Turn That Frown Upside Down

Want to be happy? Just smile. Believe it or not, forcing yourself to smile can actually make you happier.

Paul Ekman, PhD, a psychologist who is an expert in facial expressions, taught himself to arrange the muscles in his face to make certain expressions. To his surprise, he found himself feeling the emotions that he was mimicking.
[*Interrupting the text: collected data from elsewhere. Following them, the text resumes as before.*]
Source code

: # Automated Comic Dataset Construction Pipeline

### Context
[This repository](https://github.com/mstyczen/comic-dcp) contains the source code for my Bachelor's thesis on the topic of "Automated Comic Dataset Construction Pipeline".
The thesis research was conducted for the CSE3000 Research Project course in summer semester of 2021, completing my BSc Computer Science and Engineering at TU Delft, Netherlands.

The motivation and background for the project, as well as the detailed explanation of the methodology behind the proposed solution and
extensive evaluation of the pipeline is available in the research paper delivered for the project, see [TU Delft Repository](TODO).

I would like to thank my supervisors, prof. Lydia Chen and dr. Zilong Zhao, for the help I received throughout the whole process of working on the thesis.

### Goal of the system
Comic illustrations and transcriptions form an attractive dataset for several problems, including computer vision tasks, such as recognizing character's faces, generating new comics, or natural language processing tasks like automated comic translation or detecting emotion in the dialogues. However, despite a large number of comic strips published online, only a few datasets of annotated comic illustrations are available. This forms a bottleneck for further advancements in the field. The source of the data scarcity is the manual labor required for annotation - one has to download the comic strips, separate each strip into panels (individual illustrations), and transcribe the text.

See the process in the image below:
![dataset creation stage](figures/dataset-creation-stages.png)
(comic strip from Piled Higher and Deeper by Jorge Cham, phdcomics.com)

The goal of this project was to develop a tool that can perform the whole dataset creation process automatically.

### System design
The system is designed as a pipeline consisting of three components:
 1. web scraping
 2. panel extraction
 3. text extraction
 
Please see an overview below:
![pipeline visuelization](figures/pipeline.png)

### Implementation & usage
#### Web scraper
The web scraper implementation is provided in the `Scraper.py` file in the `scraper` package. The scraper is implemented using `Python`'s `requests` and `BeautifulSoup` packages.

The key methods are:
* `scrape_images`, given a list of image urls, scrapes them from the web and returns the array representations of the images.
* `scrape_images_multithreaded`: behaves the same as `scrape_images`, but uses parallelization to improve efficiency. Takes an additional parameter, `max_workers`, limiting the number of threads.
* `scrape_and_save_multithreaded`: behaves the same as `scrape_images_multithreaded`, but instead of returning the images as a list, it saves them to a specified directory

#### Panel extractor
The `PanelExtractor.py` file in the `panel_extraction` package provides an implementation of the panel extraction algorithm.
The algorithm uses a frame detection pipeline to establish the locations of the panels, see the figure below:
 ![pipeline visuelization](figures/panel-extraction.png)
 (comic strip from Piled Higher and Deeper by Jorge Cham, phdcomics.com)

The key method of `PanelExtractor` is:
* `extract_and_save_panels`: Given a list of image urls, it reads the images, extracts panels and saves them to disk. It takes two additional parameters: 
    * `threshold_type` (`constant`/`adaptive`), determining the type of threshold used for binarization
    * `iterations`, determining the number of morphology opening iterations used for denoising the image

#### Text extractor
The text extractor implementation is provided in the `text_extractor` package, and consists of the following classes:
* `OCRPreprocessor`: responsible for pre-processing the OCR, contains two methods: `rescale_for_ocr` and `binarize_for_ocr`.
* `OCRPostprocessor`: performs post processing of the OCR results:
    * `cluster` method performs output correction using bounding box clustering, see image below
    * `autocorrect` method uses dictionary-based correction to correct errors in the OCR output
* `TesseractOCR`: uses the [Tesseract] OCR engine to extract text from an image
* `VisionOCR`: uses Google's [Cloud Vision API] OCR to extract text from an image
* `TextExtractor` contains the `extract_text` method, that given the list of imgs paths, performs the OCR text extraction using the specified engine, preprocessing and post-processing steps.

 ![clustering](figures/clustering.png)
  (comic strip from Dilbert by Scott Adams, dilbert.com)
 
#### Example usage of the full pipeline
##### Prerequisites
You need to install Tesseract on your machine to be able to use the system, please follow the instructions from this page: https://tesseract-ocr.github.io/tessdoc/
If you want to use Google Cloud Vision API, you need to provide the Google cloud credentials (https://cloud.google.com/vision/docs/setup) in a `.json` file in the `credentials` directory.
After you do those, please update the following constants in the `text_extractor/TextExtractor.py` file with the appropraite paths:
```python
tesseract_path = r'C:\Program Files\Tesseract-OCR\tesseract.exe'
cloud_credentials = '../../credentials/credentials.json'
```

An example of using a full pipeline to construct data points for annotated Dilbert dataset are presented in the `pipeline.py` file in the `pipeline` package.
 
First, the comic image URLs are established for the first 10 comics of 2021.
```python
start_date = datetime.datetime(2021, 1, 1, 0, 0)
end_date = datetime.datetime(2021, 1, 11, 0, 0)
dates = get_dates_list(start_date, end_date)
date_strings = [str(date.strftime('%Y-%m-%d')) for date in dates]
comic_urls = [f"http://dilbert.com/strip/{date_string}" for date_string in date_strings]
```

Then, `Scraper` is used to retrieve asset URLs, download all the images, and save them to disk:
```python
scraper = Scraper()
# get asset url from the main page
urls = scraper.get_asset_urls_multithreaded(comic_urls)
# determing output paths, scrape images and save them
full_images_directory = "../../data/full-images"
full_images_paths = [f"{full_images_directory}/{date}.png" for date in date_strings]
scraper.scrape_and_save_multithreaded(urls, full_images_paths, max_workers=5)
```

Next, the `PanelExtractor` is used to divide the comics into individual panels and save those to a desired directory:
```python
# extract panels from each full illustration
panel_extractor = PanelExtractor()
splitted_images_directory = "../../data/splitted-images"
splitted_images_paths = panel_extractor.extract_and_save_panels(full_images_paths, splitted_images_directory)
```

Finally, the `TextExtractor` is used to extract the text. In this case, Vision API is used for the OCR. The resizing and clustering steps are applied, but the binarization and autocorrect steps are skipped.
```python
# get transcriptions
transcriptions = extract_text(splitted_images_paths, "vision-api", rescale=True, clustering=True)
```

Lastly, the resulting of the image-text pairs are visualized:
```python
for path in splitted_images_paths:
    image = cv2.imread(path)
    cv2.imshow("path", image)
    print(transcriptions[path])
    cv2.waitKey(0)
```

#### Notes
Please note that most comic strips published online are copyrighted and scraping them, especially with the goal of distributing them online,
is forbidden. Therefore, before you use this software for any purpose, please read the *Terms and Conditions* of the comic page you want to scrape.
When he raised his cheeks, parted his lips, and turned the corners of his mouth up, he felt happier.

Ekman and his research partner went on to do a study of college students to see if they, too, would feel happier by making themselves smile. The researchers measured the students’ brain activity while the students followed instructions to smile using the muscles in their cheeks and around their mouths.

Whether the students smiled spontaneously or on purpose, the activity in their brains was virtually the same. They felt happy.

Smile Anxiety

Chipped or missing teeth, fillings, or discolored teeth are unveiled when your lips part to smile -- so some people simply avoid it.

If you find yourself wanting to cover up your smile, you could be holding yourself back in more ways than you realize. "Life is much more challenging for people who are so self-conscious about their teeth they don’t want to smile," McClain says. Make a date with your dentist to talk about your concerns and potential corrections. Many dental problems can be fixed.

One of McClain’s patients with excess gum tissue was ashamed of her short-looking teeth. "We did a procedure called crown lengthening, and it was amazing what a difference it made,” McClain says. “She was so much more self-confident."